Figure 2.

Leupeptin inhibition of the CD8⁺ cell-mediated suppression of HIV replication. The CNAR was measured against HIV-1_SF33 acutely infected CD4⁺ T cells in the continued presence of the protease inhibitor leupeptin (A–E) or antipain (C) at the indicated CD8⁺ cell/CD4⁺ cell input ratios. The infected CD4⁺ target cells used were either heterologous (A–C) or autologous (D and E) with respect to the effector CD8⁺ cells, which were either PHA-stimulated (A and D) or nonstimulated (B, C, and E). The concentrations (in micrograms per milliliter) of the protease inhibitor used were 0 (■), 0.1 (), 1 (), and 10 (□) (see Tables 1 and 2 for molar equivalents). HIV replication was monitored every 3 d by measuring RT activity in culture fluid samples (28).
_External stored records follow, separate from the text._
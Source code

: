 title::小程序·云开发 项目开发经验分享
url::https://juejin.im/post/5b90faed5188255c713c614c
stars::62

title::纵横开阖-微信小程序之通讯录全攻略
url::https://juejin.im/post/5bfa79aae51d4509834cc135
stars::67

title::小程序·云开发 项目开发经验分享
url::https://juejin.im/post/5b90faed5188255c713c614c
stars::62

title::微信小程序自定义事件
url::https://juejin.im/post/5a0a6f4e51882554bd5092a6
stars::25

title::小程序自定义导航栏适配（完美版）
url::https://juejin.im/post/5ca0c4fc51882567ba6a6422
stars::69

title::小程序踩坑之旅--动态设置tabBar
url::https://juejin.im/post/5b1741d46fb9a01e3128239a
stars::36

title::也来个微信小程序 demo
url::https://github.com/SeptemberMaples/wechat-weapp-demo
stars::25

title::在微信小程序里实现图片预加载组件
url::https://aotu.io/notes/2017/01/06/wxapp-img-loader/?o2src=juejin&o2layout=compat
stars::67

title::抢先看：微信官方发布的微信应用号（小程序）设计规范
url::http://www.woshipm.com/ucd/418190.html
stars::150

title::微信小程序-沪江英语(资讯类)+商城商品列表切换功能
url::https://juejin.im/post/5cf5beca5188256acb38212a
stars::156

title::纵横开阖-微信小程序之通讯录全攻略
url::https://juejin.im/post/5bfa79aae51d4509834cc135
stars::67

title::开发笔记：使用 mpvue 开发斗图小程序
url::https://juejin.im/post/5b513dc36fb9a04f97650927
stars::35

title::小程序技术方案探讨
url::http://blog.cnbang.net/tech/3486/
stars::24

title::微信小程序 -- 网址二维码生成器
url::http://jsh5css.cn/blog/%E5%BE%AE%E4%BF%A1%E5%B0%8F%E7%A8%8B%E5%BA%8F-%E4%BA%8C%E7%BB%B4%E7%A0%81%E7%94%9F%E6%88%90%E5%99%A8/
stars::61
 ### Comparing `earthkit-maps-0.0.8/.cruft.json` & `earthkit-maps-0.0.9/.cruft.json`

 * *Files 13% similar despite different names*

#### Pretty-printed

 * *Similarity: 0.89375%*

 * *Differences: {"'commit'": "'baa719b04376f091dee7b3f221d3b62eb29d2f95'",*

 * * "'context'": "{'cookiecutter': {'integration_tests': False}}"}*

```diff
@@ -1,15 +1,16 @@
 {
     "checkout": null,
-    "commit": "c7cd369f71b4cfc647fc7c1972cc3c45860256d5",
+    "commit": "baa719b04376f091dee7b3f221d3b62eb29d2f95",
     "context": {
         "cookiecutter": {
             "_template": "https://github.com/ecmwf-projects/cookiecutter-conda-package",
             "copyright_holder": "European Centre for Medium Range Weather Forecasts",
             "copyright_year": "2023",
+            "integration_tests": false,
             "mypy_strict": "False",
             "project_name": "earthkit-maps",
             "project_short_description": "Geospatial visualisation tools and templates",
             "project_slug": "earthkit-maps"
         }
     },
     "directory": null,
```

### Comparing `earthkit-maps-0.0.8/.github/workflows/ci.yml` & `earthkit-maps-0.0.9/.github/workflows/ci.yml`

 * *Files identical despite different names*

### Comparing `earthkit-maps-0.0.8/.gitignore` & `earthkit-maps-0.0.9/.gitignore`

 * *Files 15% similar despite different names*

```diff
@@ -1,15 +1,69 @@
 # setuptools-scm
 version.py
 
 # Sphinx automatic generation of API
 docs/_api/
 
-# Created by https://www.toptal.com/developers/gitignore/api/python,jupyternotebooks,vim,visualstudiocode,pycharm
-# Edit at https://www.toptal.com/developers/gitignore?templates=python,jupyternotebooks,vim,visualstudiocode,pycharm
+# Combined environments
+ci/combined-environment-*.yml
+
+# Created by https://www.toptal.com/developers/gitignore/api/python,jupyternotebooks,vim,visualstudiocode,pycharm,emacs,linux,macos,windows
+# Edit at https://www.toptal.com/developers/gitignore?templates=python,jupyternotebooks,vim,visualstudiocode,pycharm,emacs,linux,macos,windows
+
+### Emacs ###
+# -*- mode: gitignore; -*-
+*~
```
The percent suppression of HIV replication was calculated by using RT values in the coculture fluids at the time of peak virus replication, typically on d 6 postinfection (see Materials and Methods). The level of RT activity in the fluids of untreated infected CD4⁺ cell control cultures always reached >200,000 cpm/ml at peak virus replication. The data are representative of three to eight separate experiments for each condition.